WORK TO COMPLETE — Your answer must be a single number: how many lines in the records below contain the word "const".

PROVIDED ENTRIES —
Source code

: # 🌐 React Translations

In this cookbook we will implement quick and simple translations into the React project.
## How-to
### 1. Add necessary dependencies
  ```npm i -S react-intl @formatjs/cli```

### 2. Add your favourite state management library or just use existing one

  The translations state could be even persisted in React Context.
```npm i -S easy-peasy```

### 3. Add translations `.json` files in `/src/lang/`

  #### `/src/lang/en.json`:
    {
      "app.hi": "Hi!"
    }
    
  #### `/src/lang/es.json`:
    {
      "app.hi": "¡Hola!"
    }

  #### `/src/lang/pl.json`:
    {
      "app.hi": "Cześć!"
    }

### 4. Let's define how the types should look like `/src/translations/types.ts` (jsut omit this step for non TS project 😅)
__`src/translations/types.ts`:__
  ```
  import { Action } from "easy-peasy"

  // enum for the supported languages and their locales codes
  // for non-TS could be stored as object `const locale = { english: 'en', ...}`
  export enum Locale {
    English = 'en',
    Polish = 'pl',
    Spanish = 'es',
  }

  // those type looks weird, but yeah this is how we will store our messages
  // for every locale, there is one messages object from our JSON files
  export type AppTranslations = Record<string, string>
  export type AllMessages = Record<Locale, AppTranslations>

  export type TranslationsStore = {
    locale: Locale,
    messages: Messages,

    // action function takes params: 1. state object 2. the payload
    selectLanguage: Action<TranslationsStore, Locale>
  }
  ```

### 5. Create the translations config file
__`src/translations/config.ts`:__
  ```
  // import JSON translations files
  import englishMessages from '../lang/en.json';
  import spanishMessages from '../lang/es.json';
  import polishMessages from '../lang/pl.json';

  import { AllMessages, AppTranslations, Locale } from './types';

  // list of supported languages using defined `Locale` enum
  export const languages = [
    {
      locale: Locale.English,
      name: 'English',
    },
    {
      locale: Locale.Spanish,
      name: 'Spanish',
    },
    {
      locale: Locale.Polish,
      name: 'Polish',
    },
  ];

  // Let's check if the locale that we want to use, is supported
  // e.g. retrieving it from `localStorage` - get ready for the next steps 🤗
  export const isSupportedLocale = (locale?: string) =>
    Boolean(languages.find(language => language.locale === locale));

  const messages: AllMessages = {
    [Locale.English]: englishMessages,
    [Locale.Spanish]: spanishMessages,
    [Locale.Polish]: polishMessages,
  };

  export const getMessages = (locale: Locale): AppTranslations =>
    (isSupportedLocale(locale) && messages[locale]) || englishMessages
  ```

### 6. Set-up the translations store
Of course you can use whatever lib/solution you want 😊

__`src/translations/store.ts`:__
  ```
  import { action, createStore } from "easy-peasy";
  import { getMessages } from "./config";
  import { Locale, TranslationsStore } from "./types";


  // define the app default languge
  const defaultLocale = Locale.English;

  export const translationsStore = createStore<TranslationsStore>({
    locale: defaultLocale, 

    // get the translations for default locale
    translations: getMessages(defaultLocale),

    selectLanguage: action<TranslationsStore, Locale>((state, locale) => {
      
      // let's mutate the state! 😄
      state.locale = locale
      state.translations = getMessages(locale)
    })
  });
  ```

RESPONSE BELOW — 7